TASK GOAL: When a line in the material contains the word "Apoio", copy it.

INFORMATION GIVEN Start Marker

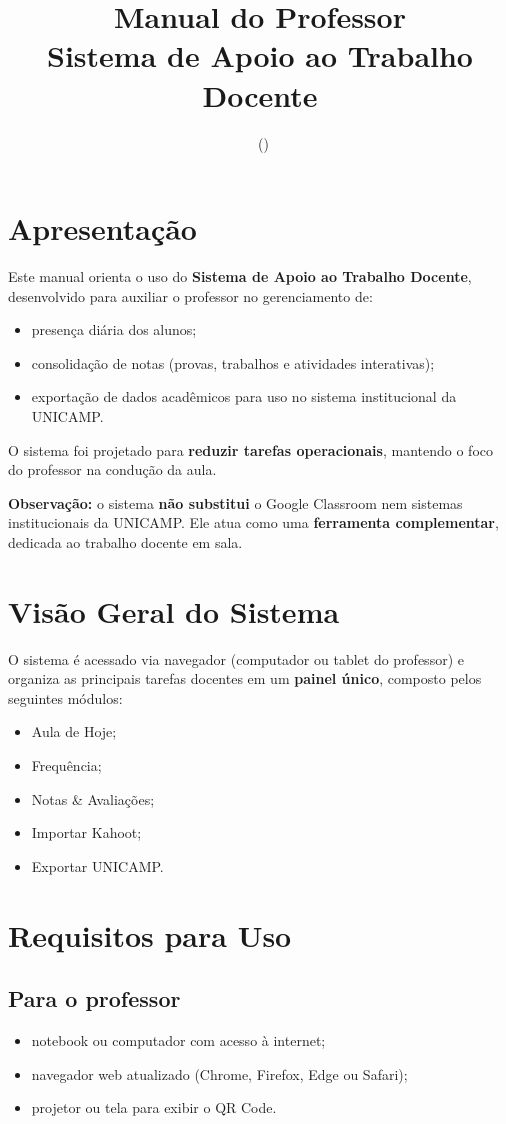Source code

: \documentclass[12pt,a4paper]{article}
\title{\textbf{Manual do Professor}\\
Sistema de Apoio ao Trabalho Docente\\
\Disciplina}
\author{}
\date{\DataManual\ (\VersaoManual)}
\begin{document}
\maketitle

\section{Apresentação}
Este manual orienta o uso do \textbf{Sistema de Apoio ao Trabalho Docente}, desenvolvido para auxiliar o professor no gerenciamento de:
\begin{itemize}[noitemsep]
  \item presença diária dos alunos;
  \item consolidação de notas (provas, trabalhos e atividades interativas);
  \item exportação de dados acadêmicos para uso no sistema institucional da UNICAMP.
\end{itemize}

O sistema foi projetado para \textbf{reduzir tarefas operacionais}, mantendo o foco do professor na condução da aula.

\textbf{Observação:} o sistema \textbf{não substitui} o Google Classroom nem sistemas institucionais da UNICAMP. Ele atua como uma \textbf{ferramenta complementar}, dedicada ao trabalho docente em sala.

\section{Visão Geral do Sistema}
O sistema é acessado via navegador (computador ou tablet do professor) e organiza as principais tarefas docentes em um \textbf{painel único}, composto pelos seguintes módulos:
\begin{itemize}[noitemsep]
  \item Aula de Hoje;
  \item Frequência;
  \item Notas \& Avaliações;
  \item Importar Kahoot;
  \item Exportar UNICAMP.
\end{itemize}

\section{Requisitos para Uso}
\subsection*{Para o professor}
\begin{itemize}[noitemsep]
  \item notebook ou computador com acesso à internet;
  \item navegador web atualizado (Chrome, Firefox, Edge ou Safari);
  \item projetor ou tela para exibir o QR Code.
\end{itemize}
\end{document}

INFORMATION GIVEN End Marker

EXERCISE OUTPUT:
Sistema de Apoio ao Trabalho Docente\\
Este manual orienta o uso do \textbf{Sistema de Apoio ao Trabalho Docente}, desenvolvido para auxiliar o professor no gerenciamento de:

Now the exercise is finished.